◆ **What you should do**
Every line from the first in the listing below to the line containing "de la réponse" is to be repeated exactly, and no line past it.

◆ **Material shown**
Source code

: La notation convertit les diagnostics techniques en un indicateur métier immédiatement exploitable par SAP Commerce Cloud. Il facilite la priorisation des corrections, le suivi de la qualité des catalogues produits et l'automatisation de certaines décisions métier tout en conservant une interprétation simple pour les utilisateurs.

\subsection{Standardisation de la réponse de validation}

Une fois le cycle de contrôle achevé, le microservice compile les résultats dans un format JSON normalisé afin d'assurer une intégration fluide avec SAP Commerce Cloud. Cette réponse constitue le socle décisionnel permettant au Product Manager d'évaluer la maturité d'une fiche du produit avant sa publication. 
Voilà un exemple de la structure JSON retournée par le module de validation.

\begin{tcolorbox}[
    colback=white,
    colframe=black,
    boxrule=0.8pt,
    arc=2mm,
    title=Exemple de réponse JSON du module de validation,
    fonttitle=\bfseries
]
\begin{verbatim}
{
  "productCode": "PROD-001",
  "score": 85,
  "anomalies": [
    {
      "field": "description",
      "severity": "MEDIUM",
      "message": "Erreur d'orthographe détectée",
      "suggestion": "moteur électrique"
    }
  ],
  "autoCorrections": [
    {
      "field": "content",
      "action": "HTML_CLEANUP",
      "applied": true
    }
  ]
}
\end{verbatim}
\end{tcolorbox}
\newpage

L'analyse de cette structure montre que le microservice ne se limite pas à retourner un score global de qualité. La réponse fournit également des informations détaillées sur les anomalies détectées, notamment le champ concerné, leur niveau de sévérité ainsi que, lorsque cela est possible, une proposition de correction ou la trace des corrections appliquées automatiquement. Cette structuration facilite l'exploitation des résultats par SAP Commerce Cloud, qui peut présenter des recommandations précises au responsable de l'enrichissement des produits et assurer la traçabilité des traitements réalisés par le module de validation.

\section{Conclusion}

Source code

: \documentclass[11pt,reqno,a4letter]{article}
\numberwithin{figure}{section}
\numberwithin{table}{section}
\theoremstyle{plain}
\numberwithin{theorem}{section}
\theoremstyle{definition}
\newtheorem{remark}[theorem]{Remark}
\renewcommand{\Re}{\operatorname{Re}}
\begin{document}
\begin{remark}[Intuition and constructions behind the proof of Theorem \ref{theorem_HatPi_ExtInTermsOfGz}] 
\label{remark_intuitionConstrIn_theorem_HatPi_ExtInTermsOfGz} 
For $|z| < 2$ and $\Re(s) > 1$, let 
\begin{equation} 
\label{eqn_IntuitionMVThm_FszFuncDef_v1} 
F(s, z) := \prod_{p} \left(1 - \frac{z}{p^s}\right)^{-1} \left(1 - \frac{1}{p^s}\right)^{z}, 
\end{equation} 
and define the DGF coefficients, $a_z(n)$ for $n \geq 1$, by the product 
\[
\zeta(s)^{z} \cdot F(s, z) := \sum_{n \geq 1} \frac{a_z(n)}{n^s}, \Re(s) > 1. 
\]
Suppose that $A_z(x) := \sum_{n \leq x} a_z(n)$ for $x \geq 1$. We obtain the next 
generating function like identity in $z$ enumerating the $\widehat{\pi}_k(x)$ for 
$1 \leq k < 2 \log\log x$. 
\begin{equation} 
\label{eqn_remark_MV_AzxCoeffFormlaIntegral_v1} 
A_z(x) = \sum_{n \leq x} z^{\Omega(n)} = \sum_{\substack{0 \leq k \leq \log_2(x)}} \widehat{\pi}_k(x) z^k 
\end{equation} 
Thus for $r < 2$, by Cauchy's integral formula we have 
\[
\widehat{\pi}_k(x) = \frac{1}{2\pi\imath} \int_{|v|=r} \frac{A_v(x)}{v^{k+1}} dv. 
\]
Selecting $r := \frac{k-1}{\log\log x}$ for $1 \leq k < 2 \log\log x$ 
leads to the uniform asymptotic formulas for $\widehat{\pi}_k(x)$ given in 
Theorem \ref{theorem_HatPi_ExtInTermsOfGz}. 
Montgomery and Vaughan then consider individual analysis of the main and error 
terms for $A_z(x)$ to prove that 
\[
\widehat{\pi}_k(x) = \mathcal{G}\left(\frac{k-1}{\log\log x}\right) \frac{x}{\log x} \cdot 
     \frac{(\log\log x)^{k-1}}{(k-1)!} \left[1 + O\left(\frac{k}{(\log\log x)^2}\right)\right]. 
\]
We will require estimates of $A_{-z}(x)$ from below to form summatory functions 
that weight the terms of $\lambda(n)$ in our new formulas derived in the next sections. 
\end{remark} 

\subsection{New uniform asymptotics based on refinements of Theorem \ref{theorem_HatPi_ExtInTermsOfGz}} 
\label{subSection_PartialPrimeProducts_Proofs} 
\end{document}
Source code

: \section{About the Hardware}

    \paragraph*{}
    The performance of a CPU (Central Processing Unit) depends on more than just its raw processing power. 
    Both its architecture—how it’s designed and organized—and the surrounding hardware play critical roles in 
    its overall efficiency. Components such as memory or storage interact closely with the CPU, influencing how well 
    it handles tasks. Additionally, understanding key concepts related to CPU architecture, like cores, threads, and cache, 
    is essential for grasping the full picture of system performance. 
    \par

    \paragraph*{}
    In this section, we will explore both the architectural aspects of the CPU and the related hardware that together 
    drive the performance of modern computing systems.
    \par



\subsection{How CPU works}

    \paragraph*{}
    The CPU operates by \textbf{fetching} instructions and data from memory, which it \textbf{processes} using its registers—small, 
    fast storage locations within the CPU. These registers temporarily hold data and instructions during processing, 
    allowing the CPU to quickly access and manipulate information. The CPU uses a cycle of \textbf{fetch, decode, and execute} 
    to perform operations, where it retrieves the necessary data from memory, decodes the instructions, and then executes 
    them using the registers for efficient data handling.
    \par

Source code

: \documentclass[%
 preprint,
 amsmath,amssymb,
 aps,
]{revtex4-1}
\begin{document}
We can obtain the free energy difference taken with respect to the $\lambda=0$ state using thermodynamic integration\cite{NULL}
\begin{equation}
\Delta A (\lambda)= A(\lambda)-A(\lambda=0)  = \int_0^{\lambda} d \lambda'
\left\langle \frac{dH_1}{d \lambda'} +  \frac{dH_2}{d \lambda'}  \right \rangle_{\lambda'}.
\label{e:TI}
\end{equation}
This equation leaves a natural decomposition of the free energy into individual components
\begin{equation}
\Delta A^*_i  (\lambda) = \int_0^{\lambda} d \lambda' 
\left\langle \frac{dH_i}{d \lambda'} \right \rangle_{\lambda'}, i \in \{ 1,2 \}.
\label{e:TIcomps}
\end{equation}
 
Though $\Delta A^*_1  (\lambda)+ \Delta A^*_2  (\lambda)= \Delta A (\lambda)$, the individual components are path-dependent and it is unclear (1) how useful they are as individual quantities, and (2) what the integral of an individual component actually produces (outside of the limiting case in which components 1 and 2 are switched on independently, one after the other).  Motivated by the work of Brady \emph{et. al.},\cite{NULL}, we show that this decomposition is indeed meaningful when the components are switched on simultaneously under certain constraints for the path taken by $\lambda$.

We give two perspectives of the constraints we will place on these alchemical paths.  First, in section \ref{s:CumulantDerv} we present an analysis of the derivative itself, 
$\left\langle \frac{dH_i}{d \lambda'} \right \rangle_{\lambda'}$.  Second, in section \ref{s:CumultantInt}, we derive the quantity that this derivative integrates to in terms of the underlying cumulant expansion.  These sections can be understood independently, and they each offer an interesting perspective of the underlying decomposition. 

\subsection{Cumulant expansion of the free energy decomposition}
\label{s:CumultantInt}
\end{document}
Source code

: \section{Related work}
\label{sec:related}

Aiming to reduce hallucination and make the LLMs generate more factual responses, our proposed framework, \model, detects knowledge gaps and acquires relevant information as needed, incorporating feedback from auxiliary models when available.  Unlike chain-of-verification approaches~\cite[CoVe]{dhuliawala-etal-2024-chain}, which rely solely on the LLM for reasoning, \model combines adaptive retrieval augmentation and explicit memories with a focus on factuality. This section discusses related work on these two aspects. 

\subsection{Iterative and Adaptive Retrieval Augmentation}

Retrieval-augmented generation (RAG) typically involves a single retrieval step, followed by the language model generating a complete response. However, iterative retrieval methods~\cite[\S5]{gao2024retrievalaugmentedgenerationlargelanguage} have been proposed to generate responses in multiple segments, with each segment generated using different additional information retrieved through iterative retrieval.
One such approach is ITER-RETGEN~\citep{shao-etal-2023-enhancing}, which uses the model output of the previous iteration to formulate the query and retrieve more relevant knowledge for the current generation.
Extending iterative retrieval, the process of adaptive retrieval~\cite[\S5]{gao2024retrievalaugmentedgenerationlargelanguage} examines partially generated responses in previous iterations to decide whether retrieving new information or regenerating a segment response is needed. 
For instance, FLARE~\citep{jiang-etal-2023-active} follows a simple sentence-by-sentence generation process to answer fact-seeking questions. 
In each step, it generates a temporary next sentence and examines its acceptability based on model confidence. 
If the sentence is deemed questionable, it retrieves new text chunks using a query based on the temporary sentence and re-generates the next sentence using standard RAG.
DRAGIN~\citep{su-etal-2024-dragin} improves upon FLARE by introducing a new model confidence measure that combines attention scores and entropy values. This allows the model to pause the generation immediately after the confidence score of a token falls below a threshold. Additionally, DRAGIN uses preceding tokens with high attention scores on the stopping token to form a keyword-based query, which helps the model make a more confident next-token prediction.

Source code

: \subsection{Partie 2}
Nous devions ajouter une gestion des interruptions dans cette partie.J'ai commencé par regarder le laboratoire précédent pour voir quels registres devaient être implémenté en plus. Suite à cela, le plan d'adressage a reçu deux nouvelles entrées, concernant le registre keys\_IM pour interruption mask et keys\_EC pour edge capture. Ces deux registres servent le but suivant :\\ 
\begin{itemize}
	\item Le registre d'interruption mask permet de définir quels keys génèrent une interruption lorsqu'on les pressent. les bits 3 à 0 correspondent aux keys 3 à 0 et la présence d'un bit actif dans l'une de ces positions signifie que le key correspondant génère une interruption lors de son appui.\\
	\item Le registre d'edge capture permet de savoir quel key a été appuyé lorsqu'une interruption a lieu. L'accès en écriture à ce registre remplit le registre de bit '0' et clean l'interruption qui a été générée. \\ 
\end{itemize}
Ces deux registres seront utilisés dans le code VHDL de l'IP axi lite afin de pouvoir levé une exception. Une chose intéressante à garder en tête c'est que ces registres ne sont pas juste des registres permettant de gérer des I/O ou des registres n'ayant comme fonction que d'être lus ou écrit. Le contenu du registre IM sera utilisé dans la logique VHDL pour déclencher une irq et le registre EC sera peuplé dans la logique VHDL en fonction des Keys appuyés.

◆ **Task result**
Source code

: La notation convertit les diagnostics techniques en un indicateur métier immédiatement exploitable par SAP Commerce Cloud. Il facilite la priorisation des corrections, le suivi de la qualité des catalogues produits et l'automatisation de certaines décisions métier tout en conservant une interprétation simple pour les utilisateurs.

\subsection{Standardisation de la réponse de validation}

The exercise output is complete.